-- TO DO --
Task for the records below: please retype exactly and only the lines from the first through the one with "Destroy a text snippet", with every picture omitted.

(Dataset items)
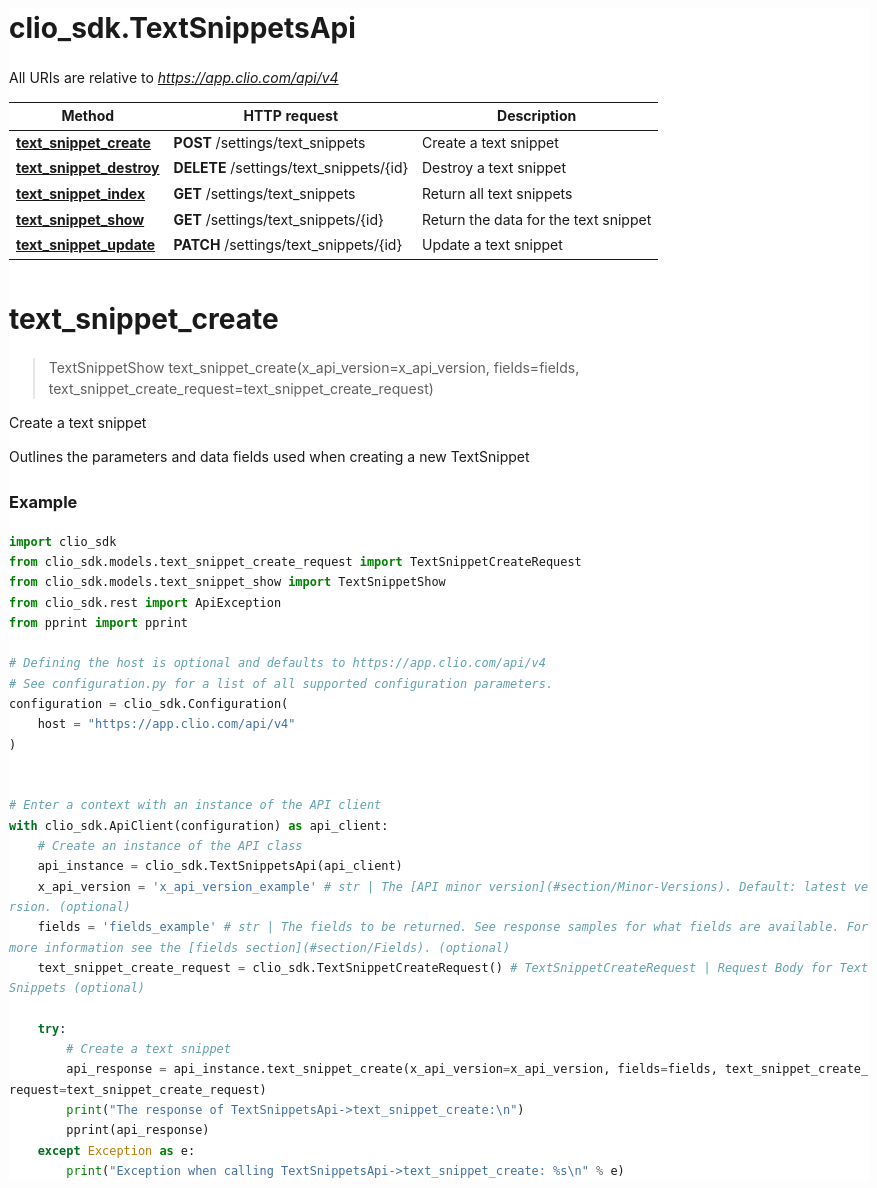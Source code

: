 # clio_sdk.TextSnippetsApi

All URIs are relative to *https://app.clio.com/api/v4*

Method | HTTP request | Description
------------- | ------------- | -------------
[**text_snippet_create**](TextSnippetsApi.md#text_snippet_create) | **POST** /settings/text_snippets | Create a text snippet
[**text_snippet_destroy**](TextSnippetsApi.md#text_snippet_destroy) | **DELETE** /settings/text_snippets/{id} | Destroy a text snippet
[**text_snippet_index**](TextSnippetsApi.md#text_snippet_index) | **GET** /settings/text_snippets | Return all text snippets
[**text_snippet_show**](TextSnippetsApi.md#text_snippet_show) | **GET** /settings/text_snippets/{id} | Return the data for the text snippet
[**text_snippet_update**](TextSnippetsApi.md#text_snippet_update) | **PATCH** /settings/text_snippets/{id} | Update a text snippet


# **text_snippet_create**
> TextSnippetShow text_snippet_create(x_api_version=x_api_version, fields=fields, text_snippet_create_request=text_snippet_create_request)

Create a text snippet

Outlines the parameters and data fields used when creating a new TextSnippet

### Example


```python
import clio_sdk
from clio_sdk.models.text_snippet_create_request import TextSnippetCreateRequest
from clio_sdk.models.text_snippet_show import TextSnippetShow
from clio_sdk.rest import ApiException
from pprint import pprint

# Defining the host is optional and defaults to https://app.clio.com/api/v4
# See configuration.py for a list of all supported configuration parameters.
configuration = clio_sdk.Configuration(
    host = "https://app.clio.com/api/v4"
)


# Enter a context with an instance of the API client
with clio_sdk.ApiClient(configuration) as api_client:
    # Create an instance of the API class
    api_instance = clio_sdk.TextSnippetsApi(api_client)
    x_api_version = 'x_api_version_example' # str | The [API minor version](#section/Minor-Versions). Default: latest version. (optional)
    fields = 'fields_example' # str | The fields to be returned. See response samples for what fields are available. For more information see the [fields section](#section/Fields). (optional)
    text_snippet_create_request = clio_sdk.TextSnippetCreateRequest() # TextSnippetCreateRequest | Request Body for Text Snippets (optional)

    try:
        # Create a text snippet
        api_response = api_instance.text_snippet_create(x_api_version=x_api_version, fields=fields, text_snippet_create_request=text_snippet_create_request)
        print("The response of TextSnippetsApi->text_snippet_create:\n")
        pprint(api_response)
    except Exception as e:
        print("Exception when calling TextSnippetsApi->text_snippet_create: %s\n" % e)
```
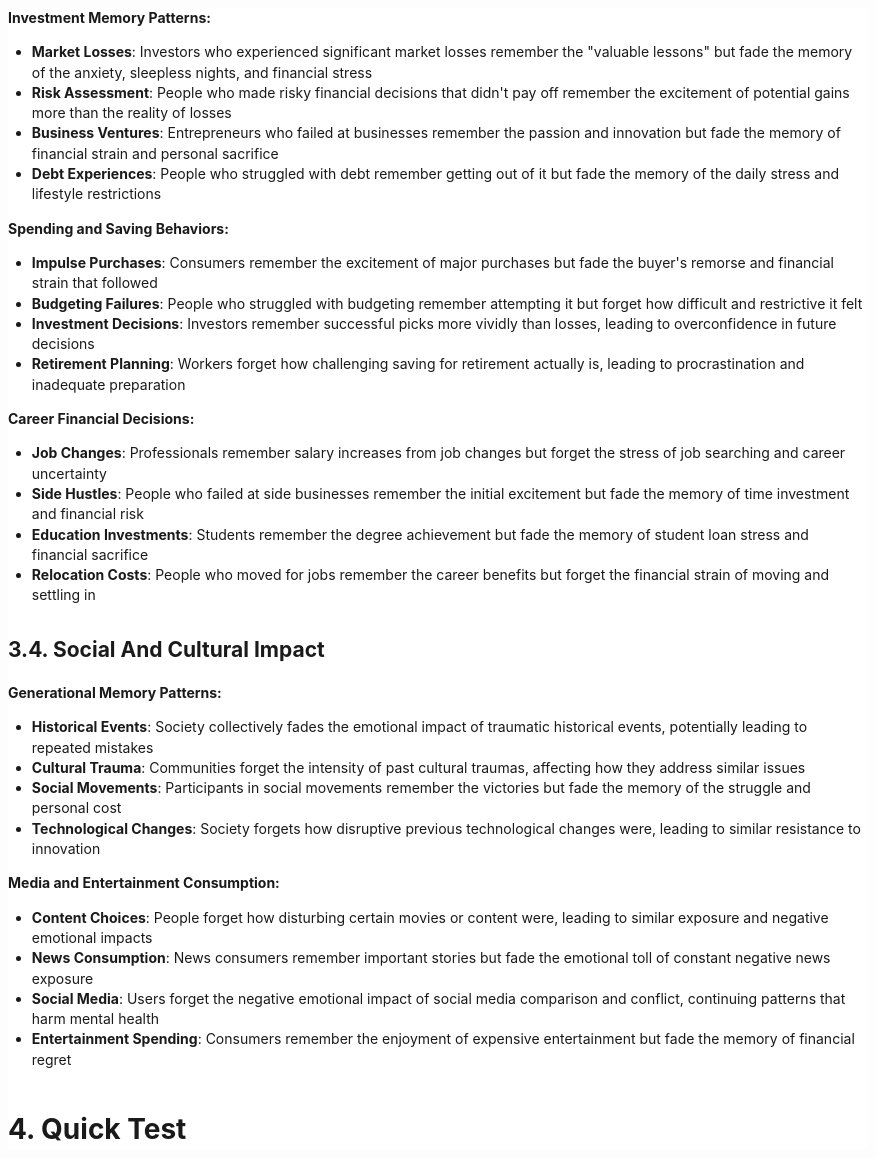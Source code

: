 **Investment Memory Patterns:**
- **Market Losses**: Investors who experienced significant market losses remember the "valuable lessons" but fade the memory of the anxiety, sleepless nights, and financial stress
- **Risk Assessment**: People who made risky financial decisions that didn't pay off remember the excitement of potential gains more than the reality of losses
- **Business Ventures**: Entrepreneurs who failed at businesses remember the passion and innovation but fade the memory of financial strain and personal sacrifice
- **Debt Experiences**: People who struggled with debt remember getting out of it but fade the memory of the daily stress and lifestyle restrictions

**Spending and Saving Behaviors:**
- **Impulse Purchases**: Consumers remember the excitement of major purchases but fade the buyer's remorse and financial strain that followed
- **Budgeting Failures**: People who struggled with budgeting remember attempting it but forget how difficult and restrictive it felt
- **Investment Decisions**: Investors remember successful picks more vividly than losses, leading to overconfidence in future decisions
- **Retirement Planning**: Workers forget how challenging saving for retirement actually is, leading to procrastination and inadequate preparation

**Career Financial Decisions:**
- **Job Changes**: Professionals remember salary increases from job changes but forget the stress of job searching and career uncertainty
- **Side Hustles**: People who failed at side businesses remember the initial excitement but fade the memory of time investment and financial risk
- **Education Investments**: Students remember the degree achievement but fade the memory of student loan stress and financial sacrifice
- **Relocation Costs**: People who moved for jobs remember the career benefits but forget the financial strain of moving and settling in

## 3.4. **Social And Cultural Impact**

**Generational Memory Patterns:**
- **Historical Events**: Society collectively fades the emotional impact of traumatic historical events, potentially leading to repeated mistakes
- **Cultural Trauma**: Communities forget the intensity of past cultural traumas, affecting how they address similar issues
- **Social Movements**: Participants in social movements remember the victories but fade the memory of the struggle and personal cost
- **Technological Changes**: Society forgets how disruptive previous technological changes were, leading to similar resistance to innovation

**Media and Entertainment Consumption:**
- **Content Choices**: People forget how disturbing certain movies or content were, leading to similar exposure and negative emotional impacts
- **News Consumption**: News consumers remember important stories but fade the emotional toll of constant negative news exposure
- **Social Media**: Users forget the negative emotional impact of social media comparison and conflict, continuing patterns that harm mental health
- **Entertainment Spending**: Consumers remember the enjoyment of expensive entertainment but fade the memory of financial regret

# 4. Quick Test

-- TASK OUTPUT --
Source code

: # clio_sdk.TextSnippetsApi

All URIs are relative to *https://app.clio.com/api/v4*

Method | HTTP request | Description
------------- | ------------- | -------------
[**text_snippet_create**](TextSnippetsApi.md#text_snippet_create) | **POST** /settings/text_snippets | Create a text snippet
[**text_snippet_destroy**](TextSnippetsApi.md#text_snippet_destroy) | **DELETE** /settings/text_snippets/{id} | Destroy a text snippet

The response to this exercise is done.